With the rapid proliferation of 3D devices and the shortage of 3D content, stereo conversion is attracting increasing attention. Recent works introduce pretrained Diffusion Models (DMs) into this task. However, due to the scarcity of large-scale training data and comprehensive benchmarks, the optimal methodologies for employing DMs in stereo conversion and the accurate evaluation of stereo effects remain largely unexplored. In this work, we introduce the Mono2Stereo dataset, providing high-quality training data and benchmark to support in-depth exploration of stereo conversion. With this dataset, we conduct an empirical study that yields two primary findings. 1) The differences between the left and right views are subtle, yet existing metrics consider overall pixels, failing to concentrate on regions critical to stereo effects. 2) Mainstream methods adopt either one-stage left-to-right generation or warp-and-inpaint pipeline, facing challenges of degraded stereo effect and image distortion respectively. Based on these findings, we introduce a new evaluation metric, Stereo Intersection-over-Union, which prioritizes disparity and achieves a high correlation with human judgments on stereo effect. Moreover, we propose a strong baseline model, harmonizing the stereo effect and image quality simultaneously, and notably surpassing current mainstream methods. Our code and data will be open-sourced to promote further research in stereo conversion. Our models are available at mono2stereo-bench.github.io.

Paper Structure

This paper contains 32 sections, 3 equations, 13 figures, 11 tables.

Figures (13)

  • Figure 1: Examples from the Mono2Stereo dataset, visualized in anaglyph (red-blue) stereo format. We categorize the scenes into five groups based on disparity range, geometric complexity, and color distribution: "Indoor" and "Outdoor" with distinct disparity ranges; "Simple" and "Complex" with varying geometric complexity; and "Animation" representing a different color distribution compared to natural images.

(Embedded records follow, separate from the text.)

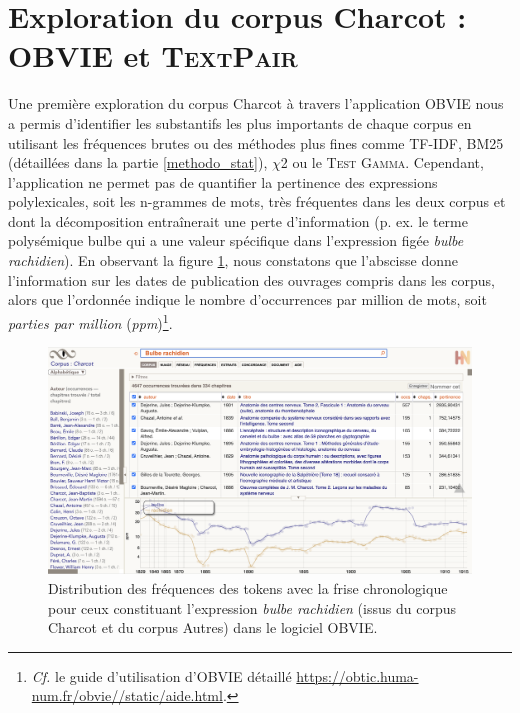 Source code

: \label{resultats}

\section{Exploration du corpus Charcot : \textsc{OBVIE} et \textsc{TextPair}}
Une première exploration du corpus Charcot à travers l'application OBVIE nous a permis d'identifier les substantifs les plus importants de chaque corpus en utilisant les fréquences brutes ou des méthodes plus fines comme \textsc{TF-IDF}, \textsc{BM25} (détaillées dans la partie \ref{methodo_stat}), \textsc{$\chi$2} ou le \textsc{Test Gamma}. Cependant, l'application ne permet pas de quantifier la pertinence des expressions polylexicales, soit les n-grammes de mots, très fréquentes dans les deux corpus et dont la décomposition entraînerait une perte d'information (p. ex. le terme polysémique \og{}bulbe\fg{} qui a une valeur spécifique dans l'expression figée \textit{bulbe rachidien}). En observant la figure \ref{fig:bulbe}, nous constatons que l'abscisse donne l'information sur les dates de publication des ouvrages compris dans les corpus, alors que l'ordonnée indique le nombre d'occurrences par million de mots, soit \textit{parties par million} (\textit{ppm})\footnote{\textit{Cf.} le guide d'utilisation d'\textsc{OBVIE} détaillé \url{https://obtic.huma-num.fr/obvie//static/aide.html}.}. 
\begin{figure}[!h]
    \centering
    \includegraphics[width=1\textwidth]{img/bulbe_rachidien_mini.png}
    \caption{Distribution des fréquences des tokens avec la frise chronologique pour ceux constituant l'expression \textit{bulbe rachidien} (issus du corpus \og{}Charcot\fg{} et du corpus \og{}Autres\fg{}) dans le logiciel OBVIE.
    }
    \label{fig:bulbe}
\end{figure}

  • Figure 2: Differences Visualization. Brighter (red) regions indicate larger differences between the left-view and right-view images, while darker regions represent smaller differences. Due to the small camera baseline, differences are primarily concentrated along object boundaries.

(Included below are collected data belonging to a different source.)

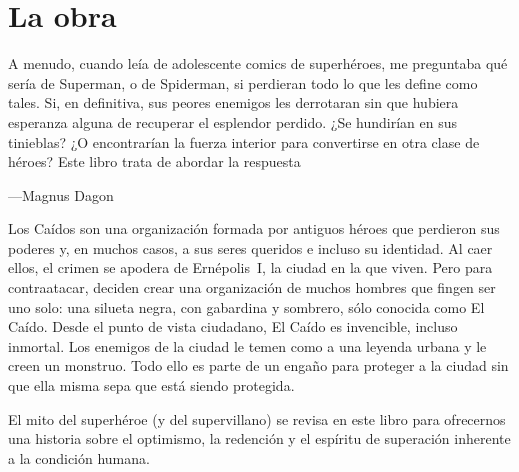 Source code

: \section*{La obra}
\begin{small}
	\epigraph{
		\lquoti A menudo, cuando leía de adolescente comics de superhéroes, me preguntaba qué sería de Superman, o de Spiderman, si perdieran todo lo que les define como tales. Si, en definitiva, sus peores enemigos les derrotaran sin que hubiera esperanza alguna de recuperar el esplendor perdido. ¿Se hundirían en sus tinieblas? ¿O encontrarían la fuerza interior para convertirse en otra clase de héroes? Este libro trata de abordar la respuesta\rquoti
	}{---Magnus Dagon}

	Los Caídos son una organización formada por antiguos héroes que perdieron sus poderes y, en muchos casos, a sus seres queridos e incluso su identidad. Al caer ellos, el crimen se apodera de Ernépolis~I, la ciudad en la que viven. Pero para contraatacar, deciden crear una organización de muchos hombres que fingen ser uno solo: una silueta negra, con gabardina y sombrero, sólo conocida como El Caído. Desde el punto de vista ciudadano, El Caído es invencible, incluso inmortal. Los enemigos de la ciudad le temen como a una leyenda urbana y le creen un monstruo. Todo ello es parte de un engaño para proteger a la ciudad sin que ella misma sepa que está siendo protegida.

	El mito del superhéroe (y del supervillano) se revisa en este libro para ofrecernos una historia sobre el optimismo, la redención y el espíritu de superación inherente a la condición humana.
\end{small}

\endinput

  • Figure 3: Training pipeline of the dual-condition model. The images are fed into the VAE encoder to obtain the corresponding latent representations. The geometric and viewpoint conditions are concatenated as the input to the UNet, and only the Unet is optimized during training. To overcome degradation issues, additional constraints are applied to the edges of the velocity representations.

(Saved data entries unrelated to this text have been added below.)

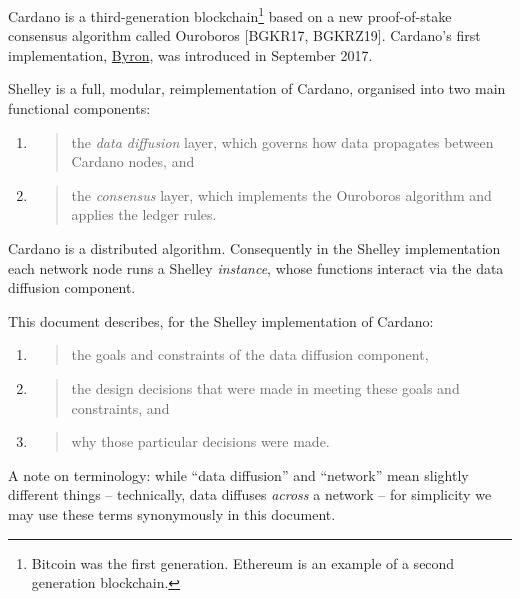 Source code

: \documentclass[]{article}
\begin{document}
Cardano is a third-generation blockchain\footnote{Bitcoin was the first
  generation. Ethereum is an example of a second generation blockchain.}
based on a new proof-of-stake consensus algorithm called Ouroboros
{[}BGKR17, BGKRZ19{]}. Cardano's first implementation,
\href{https://cardanoroadmap.com/en/byron/}{{Byron}}, was introduced in
September 2017.

Shelley is a full, modular, reimplementation of Cardano, organised into
two main functional components:

\begin{enumerate}
\def\labelenumi{\arabic{enumi}.}
\item
  \begin{quote}
  the \emph{data diffusion} layer, which governs how data propagates
  between Cardano nodes, and
  \end{quote}
\item
  \begin{quote}
  the \emph{consensus} layer, which implements the Ouroboros algorithm
  and applies the ledger rules.
  \end{quote}
\end{enumerate}

Cardano is a distributed algorithm. Consequently in the Shelley
implementation each network node runs a Shelley \emph{instance}, whose
functions interact via the data diffusion component.

This document describes, for the Shelley implementation of Cardano:

\begin{enumerate}
\def\labelenumi{\arabic{enumi}.}
\item
  \begin{quote}
  the goals and constraints of the data diffusion component,
  \end{quote}
\item
  \begin{quote}
  the design decisions that were made in meeting these goals and
  constraints, and
  \end{quote}
\item
  \begin{quote}
  why those particular decisions were made.
  \end{quote}
\end{enumerate}

A note on terminology: while ``data diffusion'' and ``network'' mean
slightly different things -- technically, data diffuses \emph{across} a
network -- for simplicity we may use these terms synonymously in this
document.
\end{document}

  • Figure 4: Visualization of the optimization target. (Middle) Heatmap generated from "Velocity" using an edge detection operator, overlaid on the input image. (Right) The "Velocity" exhibits a strong spatial correlation with the image content.
  • Figure 5: Visual comparison of different methods using anaglyph (red-blue) stereo. StereoDiffusion and OWL3D exhibit artifacts such as unreasonable offsets, while Dual Condition remains more faithful to the ground truth. The yellow boxes highlight the main differences.